Blogger Jay Westerdal , who coined the term “domain tasting’, notes a couple of developments that should ring the death knell for those who currently abuse ICANN’s ‘add grace period’ (AGP) policy by repeatedly registering the same names.
One, on Jan 23 2008, ICANN passed a motion to ‘encourage’ implementation of a fee for such registrations; and two, reportedly, Google will no longer pay out Adsense dollars on domains that are less than 5 days old.
29 Jan 2008: Official ICANN announcement
ICANN Board Recommends Action on Domain Tasting
Suggested fee change would effectively eliminate tasting
29 January 2008
MARINA DEL REY, Calif.: The Internet Corporation for Assigned Names and Numbers is looking to effectively end domain tasting with a proposal to start charging the annual ICANN fee on registrar domain registrations.
Domain tasting is the use of the Add Grace Period to test the profitability of a domain name registration.
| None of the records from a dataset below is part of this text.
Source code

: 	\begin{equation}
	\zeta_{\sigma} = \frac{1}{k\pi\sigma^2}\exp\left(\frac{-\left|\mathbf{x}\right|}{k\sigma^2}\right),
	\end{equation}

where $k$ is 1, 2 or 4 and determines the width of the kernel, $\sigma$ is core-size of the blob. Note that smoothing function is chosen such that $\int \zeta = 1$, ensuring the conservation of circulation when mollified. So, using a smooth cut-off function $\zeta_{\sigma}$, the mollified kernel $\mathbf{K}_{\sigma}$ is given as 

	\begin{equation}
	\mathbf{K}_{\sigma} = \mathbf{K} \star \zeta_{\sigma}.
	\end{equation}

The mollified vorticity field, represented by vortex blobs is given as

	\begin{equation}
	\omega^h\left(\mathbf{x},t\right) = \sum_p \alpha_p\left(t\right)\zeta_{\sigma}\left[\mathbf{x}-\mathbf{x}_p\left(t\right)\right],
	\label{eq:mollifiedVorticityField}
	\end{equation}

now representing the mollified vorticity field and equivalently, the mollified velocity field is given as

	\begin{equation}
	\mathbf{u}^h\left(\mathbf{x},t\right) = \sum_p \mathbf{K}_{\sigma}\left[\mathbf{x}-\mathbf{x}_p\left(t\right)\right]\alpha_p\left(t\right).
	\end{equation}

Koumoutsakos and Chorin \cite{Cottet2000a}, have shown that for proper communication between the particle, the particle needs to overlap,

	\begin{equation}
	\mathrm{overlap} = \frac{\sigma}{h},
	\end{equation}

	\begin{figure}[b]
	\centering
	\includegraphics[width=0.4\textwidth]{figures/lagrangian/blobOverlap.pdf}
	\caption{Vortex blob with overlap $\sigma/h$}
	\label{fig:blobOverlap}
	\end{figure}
The AGP is a five-day period following the initial registration of a domain name when the registration may be deleted and a credit can be issued to a registrar.
“Domain tasting has been an issue for the Internet community and ICANN is offering this proposal as a way to stop tasting,” said Dr Paul Twomey, ICANN’s President and CEO. “Charging the ICANN fee as soon as a domain name is registered would close the loophole used by tasters to test a domain name’s profitability for free.”
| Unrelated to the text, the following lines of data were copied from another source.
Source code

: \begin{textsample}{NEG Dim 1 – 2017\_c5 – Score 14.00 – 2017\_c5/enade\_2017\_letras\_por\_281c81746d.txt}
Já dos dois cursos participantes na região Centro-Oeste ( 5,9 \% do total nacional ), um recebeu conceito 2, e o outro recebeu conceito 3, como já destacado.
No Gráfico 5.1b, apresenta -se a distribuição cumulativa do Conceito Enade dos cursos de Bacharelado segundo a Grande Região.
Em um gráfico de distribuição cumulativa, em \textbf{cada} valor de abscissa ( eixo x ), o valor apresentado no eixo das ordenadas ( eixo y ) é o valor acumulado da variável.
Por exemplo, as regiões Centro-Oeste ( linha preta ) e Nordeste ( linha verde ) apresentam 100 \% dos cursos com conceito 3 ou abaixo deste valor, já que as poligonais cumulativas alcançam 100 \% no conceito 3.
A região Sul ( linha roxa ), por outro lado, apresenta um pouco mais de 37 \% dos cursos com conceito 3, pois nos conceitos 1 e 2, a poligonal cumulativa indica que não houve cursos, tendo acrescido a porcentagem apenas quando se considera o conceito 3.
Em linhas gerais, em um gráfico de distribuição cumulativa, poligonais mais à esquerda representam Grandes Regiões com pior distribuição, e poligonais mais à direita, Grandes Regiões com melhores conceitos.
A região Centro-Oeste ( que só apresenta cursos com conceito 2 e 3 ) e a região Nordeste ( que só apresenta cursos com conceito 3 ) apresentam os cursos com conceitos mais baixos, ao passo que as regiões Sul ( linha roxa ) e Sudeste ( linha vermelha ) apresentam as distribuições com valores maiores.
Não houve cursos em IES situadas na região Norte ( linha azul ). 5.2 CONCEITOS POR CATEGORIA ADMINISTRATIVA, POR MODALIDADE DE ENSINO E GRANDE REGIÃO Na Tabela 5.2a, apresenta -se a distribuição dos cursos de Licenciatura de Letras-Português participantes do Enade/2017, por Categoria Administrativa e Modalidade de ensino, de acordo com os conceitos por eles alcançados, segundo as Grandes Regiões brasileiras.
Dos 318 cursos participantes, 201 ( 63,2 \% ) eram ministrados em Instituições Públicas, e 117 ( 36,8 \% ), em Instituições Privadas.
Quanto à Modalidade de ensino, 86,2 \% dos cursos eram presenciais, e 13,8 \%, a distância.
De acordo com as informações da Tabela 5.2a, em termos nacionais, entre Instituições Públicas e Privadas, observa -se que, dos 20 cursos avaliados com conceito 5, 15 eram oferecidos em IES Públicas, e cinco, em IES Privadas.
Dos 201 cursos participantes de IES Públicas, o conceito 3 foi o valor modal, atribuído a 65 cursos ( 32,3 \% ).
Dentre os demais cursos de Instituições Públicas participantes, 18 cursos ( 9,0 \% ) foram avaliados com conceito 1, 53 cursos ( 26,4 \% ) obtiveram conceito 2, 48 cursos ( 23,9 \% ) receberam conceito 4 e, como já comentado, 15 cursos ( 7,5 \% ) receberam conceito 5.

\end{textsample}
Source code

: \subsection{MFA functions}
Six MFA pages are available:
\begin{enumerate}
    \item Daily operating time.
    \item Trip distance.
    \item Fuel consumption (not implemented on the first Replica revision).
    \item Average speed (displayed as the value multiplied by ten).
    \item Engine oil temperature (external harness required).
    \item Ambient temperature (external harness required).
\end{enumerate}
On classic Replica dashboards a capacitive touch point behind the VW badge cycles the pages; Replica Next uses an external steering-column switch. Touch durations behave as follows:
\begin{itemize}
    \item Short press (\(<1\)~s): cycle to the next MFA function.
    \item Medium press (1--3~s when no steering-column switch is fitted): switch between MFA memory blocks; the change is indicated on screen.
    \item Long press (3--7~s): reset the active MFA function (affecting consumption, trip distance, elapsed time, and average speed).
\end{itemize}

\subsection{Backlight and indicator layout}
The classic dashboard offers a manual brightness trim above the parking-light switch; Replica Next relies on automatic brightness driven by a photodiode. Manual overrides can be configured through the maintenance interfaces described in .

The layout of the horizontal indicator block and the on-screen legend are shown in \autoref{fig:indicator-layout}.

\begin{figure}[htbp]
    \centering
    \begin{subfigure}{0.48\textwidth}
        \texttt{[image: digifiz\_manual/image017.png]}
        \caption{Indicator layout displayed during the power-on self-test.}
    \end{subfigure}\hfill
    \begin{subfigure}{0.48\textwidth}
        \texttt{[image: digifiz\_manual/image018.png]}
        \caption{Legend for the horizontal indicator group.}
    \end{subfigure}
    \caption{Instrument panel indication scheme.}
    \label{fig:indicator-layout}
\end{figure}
AGP was originally introduced by registries so registrars could avoid costs if a domain name was mistyped or misspelled during the registration process. It is part of the .com, .net, .org, .info, .name, .pro, and .biz registry contracts.
Tasting has been a serious challenge for the Internet community and has grown exponentially since 2004. In January 2007 the top 10 domain tasters accounted for 95% of all deleted .com and .net domain names – or 45,450,897 domain names out of 47,824,131 total deletes.
The proposal will be part of the ICANN budget process for the fiscal year starting 1 July 2008. The early draft version of that budget will be released for and discussed at ICANN’s New Delhi meeting later this month. After public discussions of this proposal and other budget issues, the proposed budget will be released for addition discussions by 17 May 2008 and be voted on at the board meeting to be held during the ICANN meeting in Paris in June. ICANN accredited registrars representing two-thirds of fees collected will be asked to approve the proposal.
“This idea came from the ICANN community and we think it is a viable solution the Internet community has been seeking,” Dr Twomey added.